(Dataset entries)
▶

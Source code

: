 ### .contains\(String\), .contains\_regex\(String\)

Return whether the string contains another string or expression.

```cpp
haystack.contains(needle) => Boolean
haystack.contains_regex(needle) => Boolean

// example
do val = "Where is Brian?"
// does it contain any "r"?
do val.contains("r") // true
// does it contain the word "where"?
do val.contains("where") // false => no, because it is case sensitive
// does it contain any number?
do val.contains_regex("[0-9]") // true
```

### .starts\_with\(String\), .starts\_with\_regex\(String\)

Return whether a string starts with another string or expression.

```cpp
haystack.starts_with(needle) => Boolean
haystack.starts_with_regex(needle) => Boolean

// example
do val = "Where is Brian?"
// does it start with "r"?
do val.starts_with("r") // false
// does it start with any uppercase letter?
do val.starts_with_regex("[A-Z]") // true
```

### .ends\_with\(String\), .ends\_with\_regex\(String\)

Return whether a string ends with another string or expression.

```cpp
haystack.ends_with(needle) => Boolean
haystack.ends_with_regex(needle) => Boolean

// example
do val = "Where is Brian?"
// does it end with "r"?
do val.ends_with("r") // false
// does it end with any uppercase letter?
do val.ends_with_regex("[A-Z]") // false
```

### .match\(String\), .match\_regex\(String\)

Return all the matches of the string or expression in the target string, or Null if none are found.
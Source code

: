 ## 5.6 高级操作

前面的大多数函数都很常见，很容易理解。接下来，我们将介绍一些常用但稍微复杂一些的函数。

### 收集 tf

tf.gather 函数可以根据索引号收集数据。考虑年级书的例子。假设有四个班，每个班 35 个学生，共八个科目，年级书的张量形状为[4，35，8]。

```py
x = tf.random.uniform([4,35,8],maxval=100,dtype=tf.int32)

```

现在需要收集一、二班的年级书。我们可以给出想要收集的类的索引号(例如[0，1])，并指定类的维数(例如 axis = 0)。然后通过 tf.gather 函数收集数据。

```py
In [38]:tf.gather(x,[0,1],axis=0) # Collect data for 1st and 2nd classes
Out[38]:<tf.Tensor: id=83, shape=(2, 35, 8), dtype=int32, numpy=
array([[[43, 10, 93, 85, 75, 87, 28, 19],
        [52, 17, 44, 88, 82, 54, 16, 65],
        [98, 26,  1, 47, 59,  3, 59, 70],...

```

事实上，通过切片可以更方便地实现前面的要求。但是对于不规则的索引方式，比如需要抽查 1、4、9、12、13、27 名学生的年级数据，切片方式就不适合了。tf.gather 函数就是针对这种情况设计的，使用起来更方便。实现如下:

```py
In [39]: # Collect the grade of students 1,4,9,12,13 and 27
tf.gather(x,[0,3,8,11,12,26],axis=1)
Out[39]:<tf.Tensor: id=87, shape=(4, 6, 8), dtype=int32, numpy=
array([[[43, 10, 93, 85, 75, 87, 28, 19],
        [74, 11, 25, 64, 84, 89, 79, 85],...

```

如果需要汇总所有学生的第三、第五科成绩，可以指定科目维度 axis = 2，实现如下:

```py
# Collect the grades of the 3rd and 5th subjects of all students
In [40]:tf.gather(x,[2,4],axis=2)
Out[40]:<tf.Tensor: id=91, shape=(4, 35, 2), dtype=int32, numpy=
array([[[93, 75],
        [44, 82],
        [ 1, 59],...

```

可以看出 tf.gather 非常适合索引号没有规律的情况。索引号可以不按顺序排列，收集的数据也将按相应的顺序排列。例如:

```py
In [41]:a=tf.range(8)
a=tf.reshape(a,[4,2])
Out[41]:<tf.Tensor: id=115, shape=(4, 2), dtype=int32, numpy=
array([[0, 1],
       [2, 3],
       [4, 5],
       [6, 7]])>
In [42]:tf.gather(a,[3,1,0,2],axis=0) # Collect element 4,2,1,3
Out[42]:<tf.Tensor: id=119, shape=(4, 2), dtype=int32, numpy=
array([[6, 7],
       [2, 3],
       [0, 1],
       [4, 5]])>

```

◀

About this task: Your answer should consist of each line above in which "whether" appears.

Written answer:
Return whether the string contains another string or expression.
Return whether a string starts with another string or expression.
Return whether a string ends with another string or expression.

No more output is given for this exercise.